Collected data
---+---

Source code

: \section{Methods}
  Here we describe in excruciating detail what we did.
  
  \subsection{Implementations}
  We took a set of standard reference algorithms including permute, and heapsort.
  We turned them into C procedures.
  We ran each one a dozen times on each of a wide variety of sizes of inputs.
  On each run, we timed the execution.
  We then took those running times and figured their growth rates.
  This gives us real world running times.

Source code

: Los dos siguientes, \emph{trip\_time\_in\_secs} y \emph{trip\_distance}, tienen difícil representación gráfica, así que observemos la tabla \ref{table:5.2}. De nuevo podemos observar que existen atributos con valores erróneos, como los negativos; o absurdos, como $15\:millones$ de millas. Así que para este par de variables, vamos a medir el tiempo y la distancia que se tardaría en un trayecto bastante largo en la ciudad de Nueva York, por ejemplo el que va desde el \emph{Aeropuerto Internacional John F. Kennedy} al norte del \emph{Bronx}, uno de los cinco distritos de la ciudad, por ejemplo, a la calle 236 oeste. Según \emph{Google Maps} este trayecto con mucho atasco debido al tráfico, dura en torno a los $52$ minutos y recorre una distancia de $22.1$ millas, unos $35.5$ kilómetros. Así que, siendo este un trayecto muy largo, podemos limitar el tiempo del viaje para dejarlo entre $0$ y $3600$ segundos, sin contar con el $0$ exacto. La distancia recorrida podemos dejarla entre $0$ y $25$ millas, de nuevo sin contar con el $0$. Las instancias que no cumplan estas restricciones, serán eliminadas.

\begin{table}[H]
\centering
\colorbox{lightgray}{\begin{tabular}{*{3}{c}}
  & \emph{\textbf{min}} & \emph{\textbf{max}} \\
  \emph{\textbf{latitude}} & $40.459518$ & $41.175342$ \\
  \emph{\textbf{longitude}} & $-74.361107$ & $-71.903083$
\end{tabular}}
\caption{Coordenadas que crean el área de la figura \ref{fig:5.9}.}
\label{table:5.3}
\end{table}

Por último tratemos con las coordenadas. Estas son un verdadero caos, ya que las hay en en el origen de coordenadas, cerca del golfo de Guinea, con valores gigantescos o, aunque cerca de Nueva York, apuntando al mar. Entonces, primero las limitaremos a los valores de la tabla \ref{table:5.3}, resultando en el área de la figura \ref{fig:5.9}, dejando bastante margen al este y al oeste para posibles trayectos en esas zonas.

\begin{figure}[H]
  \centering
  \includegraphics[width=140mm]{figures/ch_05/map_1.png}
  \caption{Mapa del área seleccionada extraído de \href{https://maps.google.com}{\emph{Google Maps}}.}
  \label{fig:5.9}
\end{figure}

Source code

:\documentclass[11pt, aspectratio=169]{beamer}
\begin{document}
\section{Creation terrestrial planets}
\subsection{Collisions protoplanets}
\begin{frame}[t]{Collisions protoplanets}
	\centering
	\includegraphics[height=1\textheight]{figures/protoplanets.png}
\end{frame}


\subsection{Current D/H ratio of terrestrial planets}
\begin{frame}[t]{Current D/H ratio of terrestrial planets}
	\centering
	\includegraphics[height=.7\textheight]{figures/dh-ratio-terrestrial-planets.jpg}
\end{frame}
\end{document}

---+---

### [Exercise aim]
Which of the lines above carry the string "took"? Pick them out and copy them.

### [Answer to this problem]
  We took a set of standard reference algorithms including permute, and heapsort.
  We then took those running times and figured their growth rates.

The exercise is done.